• [Work required]
Using the material that follows, output exactly the lines from the one containing "All the other" through the one containing "expansion. Here this", with both ends kept.

• [Data]

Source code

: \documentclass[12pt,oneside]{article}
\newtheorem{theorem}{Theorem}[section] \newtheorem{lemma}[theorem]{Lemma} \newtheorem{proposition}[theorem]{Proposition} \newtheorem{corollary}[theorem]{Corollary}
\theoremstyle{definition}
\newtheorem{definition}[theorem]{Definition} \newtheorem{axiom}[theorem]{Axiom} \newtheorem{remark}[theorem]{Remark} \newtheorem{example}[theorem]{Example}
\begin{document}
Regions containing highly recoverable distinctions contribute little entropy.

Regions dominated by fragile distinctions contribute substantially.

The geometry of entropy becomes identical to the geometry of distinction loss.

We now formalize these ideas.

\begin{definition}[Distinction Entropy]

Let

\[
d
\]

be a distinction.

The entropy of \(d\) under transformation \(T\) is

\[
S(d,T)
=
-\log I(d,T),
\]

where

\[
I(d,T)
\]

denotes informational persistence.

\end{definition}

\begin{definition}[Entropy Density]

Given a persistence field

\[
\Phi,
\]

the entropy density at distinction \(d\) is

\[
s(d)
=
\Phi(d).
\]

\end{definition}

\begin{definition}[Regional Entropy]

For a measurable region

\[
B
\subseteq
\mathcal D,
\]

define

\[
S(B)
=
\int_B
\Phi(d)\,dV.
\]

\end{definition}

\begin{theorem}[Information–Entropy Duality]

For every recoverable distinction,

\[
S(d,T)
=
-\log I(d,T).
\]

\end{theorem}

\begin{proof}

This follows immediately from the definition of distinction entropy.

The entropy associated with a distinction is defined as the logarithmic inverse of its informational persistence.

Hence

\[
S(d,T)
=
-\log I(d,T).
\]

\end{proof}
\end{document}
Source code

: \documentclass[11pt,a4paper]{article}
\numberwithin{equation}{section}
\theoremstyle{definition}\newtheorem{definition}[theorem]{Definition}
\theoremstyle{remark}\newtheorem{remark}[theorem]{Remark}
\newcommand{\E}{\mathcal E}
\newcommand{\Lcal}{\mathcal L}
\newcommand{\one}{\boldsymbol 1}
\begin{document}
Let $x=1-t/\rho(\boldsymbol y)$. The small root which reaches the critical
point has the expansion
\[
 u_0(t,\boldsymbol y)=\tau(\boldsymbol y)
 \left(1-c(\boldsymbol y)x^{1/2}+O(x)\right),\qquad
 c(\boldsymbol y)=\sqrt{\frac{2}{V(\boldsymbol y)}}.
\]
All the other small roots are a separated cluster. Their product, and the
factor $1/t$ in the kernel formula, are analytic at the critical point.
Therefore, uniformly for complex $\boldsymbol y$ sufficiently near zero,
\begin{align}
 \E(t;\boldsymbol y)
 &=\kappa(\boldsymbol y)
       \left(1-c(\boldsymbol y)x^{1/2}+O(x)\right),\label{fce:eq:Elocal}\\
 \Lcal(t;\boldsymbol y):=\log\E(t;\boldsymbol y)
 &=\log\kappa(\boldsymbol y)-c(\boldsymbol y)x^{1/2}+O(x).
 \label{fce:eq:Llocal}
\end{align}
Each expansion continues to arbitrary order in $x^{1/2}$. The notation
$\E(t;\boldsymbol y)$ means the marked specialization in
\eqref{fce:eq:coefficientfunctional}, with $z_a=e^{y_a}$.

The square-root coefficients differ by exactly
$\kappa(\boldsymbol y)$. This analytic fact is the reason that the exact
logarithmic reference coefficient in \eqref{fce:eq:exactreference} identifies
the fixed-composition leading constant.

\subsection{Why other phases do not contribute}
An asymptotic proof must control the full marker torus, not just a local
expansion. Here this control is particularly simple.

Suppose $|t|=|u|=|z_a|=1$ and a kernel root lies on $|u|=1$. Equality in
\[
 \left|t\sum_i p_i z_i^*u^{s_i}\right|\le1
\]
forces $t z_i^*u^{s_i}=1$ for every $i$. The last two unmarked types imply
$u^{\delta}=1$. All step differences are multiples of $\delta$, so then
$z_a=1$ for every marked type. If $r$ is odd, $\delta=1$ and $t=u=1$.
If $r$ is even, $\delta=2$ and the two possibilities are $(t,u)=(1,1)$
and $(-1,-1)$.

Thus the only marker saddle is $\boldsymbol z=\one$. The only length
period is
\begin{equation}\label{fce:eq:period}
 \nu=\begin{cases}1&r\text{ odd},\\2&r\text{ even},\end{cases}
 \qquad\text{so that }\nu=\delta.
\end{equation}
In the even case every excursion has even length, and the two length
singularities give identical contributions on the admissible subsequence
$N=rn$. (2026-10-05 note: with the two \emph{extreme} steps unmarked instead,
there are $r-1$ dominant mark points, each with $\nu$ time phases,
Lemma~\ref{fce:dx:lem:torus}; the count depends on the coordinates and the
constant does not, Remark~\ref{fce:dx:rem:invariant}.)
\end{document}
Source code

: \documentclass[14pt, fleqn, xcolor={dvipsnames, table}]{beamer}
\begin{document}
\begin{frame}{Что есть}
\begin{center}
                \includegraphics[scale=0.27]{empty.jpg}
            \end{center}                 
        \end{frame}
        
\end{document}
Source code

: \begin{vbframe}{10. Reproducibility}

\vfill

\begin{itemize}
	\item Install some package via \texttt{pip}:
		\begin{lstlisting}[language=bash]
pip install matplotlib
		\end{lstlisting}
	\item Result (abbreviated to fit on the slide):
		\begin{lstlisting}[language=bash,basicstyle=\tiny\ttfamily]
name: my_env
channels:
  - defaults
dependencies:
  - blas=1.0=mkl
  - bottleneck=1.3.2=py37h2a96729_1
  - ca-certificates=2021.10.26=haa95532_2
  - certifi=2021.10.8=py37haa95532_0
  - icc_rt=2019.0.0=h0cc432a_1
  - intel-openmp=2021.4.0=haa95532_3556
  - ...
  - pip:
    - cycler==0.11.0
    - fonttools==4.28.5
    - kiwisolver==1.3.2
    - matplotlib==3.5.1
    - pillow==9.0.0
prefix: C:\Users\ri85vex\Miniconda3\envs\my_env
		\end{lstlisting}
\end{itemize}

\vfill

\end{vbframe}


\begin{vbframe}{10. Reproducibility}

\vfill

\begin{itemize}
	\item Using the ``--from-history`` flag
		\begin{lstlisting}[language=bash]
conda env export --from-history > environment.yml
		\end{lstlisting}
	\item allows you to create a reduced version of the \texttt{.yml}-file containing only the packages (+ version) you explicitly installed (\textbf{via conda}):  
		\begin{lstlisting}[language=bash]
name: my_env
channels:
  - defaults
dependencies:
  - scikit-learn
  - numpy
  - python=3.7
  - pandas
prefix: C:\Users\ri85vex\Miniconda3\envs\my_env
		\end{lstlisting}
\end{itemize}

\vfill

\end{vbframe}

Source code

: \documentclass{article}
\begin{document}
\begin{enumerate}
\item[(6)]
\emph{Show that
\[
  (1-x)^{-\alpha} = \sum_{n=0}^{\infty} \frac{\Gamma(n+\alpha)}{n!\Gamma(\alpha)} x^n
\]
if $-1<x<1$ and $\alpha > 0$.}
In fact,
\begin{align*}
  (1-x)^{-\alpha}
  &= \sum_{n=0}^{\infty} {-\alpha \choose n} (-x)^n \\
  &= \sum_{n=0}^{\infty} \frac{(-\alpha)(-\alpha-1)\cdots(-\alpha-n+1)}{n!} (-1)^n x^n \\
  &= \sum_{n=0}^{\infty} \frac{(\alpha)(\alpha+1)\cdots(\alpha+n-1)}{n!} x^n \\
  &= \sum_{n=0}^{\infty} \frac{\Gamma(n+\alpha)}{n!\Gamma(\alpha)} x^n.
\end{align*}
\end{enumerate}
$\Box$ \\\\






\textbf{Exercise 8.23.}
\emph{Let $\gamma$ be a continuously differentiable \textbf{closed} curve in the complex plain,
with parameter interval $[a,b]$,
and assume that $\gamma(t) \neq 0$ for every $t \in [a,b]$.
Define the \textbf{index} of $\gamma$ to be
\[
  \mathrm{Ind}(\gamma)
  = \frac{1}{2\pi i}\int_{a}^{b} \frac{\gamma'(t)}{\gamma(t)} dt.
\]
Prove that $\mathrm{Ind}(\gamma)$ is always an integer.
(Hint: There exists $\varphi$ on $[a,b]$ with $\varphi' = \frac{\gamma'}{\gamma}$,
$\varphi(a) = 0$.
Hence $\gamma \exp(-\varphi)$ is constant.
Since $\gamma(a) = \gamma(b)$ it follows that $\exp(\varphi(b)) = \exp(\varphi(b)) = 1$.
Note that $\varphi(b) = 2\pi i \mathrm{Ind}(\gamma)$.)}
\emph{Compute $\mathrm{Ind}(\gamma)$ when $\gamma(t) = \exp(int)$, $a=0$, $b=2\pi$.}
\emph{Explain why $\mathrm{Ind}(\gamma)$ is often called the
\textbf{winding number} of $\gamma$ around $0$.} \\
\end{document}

• [Written response]
All the other small roots are a separated cluster. Their product, and the
factor $1/t$ in the kernel formula, are analytic at the critical point.
Therefore, uniformly for complex $\boldsymbol y$ sufficiently near zero,
\begin{align}
 \E(t;\boldsymbol y)
 &=\kappa(\boldsymbol y)
       \left(1-c(\boldsymbol y)x^{1/2}+O(x)\right),\label{fce:eq:Elocal}\\
 \Lcal(t;\boldsymbol y):=\log\E(t;\boldsymbol y)
 &=\log\kappa(\boldsymbol y)-c(\boldsymbol y)x^{1/2}+O(x).
 \label{fce:eq:Llocal}
\end{align}
Each expansion continues to arbitrary order in $x^{1/2}$. The notation
$\E(t;\boldsymbol y)$ means the marked specialization in
\eqref{fce:eq:coefficientfunctional}, with $z_a=e^{y_a}$.

The square-root coefficients differ by exactly
$\kappa(\boldsymbol y)$. This analytic fact is the reason that the exact
logarithmic reference coefficient in \eqref{fce:eq:exactreference} identifies
the fixed-composition leading constant.

\subsection{Why other phases do not contribute}
An asymptotic proof must control the full marker torus, not just a local
expansion. Here this control is particularly simple.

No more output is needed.